Action item >>
Write down every entry once more, exactly as it reads.

(Collected data entries)
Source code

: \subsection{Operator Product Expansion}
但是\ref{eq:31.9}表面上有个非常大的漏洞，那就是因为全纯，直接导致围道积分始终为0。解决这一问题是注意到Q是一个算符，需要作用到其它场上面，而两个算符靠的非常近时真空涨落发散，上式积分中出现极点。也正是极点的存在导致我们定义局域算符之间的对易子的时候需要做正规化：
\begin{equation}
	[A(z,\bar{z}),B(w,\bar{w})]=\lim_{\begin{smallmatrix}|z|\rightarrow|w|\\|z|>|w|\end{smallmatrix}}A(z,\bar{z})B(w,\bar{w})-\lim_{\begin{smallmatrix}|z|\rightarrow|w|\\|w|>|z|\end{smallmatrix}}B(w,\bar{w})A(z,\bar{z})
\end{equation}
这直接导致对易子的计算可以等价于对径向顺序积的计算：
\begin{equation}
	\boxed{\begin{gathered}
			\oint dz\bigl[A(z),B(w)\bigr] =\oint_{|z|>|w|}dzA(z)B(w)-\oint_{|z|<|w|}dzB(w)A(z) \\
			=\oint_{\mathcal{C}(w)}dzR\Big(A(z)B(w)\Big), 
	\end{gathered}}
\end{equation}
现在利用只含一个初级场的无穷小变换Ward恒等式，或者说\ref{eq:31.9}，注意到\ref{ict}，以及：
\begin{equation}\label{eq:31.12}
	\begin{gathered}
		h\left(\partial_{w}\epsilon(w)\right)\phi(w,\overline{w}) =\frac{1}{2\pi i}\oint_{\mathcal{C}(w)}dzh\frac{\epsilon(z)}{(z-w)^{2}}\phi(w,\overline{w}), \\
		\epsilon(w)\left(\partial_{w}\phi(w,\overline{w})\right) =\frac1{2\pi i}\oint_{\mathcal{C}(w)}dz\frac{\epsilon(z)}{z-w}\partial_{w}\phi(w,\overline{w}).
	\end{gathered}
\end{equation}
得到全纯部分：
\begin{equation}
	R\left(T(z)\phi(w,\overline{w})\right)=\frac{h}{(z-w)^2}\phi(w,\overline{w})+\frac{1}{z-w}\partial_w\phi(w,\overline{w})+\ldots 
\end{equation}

Task response >>
Source code

: \subsection{Operator Product Expansion}
但是\ref{eq:31.9}表面上有个非常大的漏洞，那就是因为全纯，直接导致围道积分始终为0。解决这一问题是注意到Q是一个算符，需要作用到其它场上面，而两个算符靠的非常近时真空涨落发散，上式积分中出现极点。也正是极点的存在导致我们定义局域算符之间的对易子的时候需要做正规化：
\begin{equation}
	[A(z,\bar{z}),B(w,\bar{w})]=\lim_{\begin{smallmatrix}|z|\rightarrow|w|\\|z|>|w|\end{smallmatrix}}A(z,\bar{z})B(w,\bar{w})-\lim_{\begin{smallmatrix}|z|\rightarrow|w|\\|w|>|z|\end{smallmatrix}}B(w,\bar{w})A(z,\bar{z})
\end{equation}
这直接导致对易子的计算可以等价于对径向顺序积的计算：
\begin{equation}
	\boxed{\begin{gathered}
			\oint dz\bigl[A(z),B(w)\bigr] =\oint_{|z|>|w|}dzA(z)B(w)-\oint_{|z|<|w|}dzB(w)A(z) \\
			=\oint_{\mathcal{C}(w)}dzR\Big(A(z)B(w)\Big), 
	\end{gathered}}
\end{equation}
现在利用只含一个初级场的无穷小变换Ward恒等式，或者说\ref{eq:31.9}，注意到\ref{ict}，以及：
\begin{equation}\label{eq:31.12}
	\begin{gathered}
		h\left(\partial_{w}\epsilon(w)\right)\phi(w,\overline{w}) =\frac{1}{2\pi i}\oint_{\mathcal{C}(w)}dzh\frac{\epsilon(z)}{(z-w)^{2}}\phi(w,\overline{w}), \\
		\epsilon(w)\left(\partial_{w}\phi(w,\overline{w})\right) =\frac1{2\pi i}\oint_{\mathcal{C}(w)}dz\frac{\epsilon(z)}{z-w}\partial_{w}\phi(w,\overline{w}).
	\end{gathered}
\end{equation}
得到全纯部分：
\begin{equation}
	R\left(T(z)\phi(w,\overline{w})\right)=\frac{h}{(z-w)^2}\phi(w,\overline{w})+\frac{1}{z-w}\partial_w\phi(w,\overline{w})+\ldots 
\end{equation}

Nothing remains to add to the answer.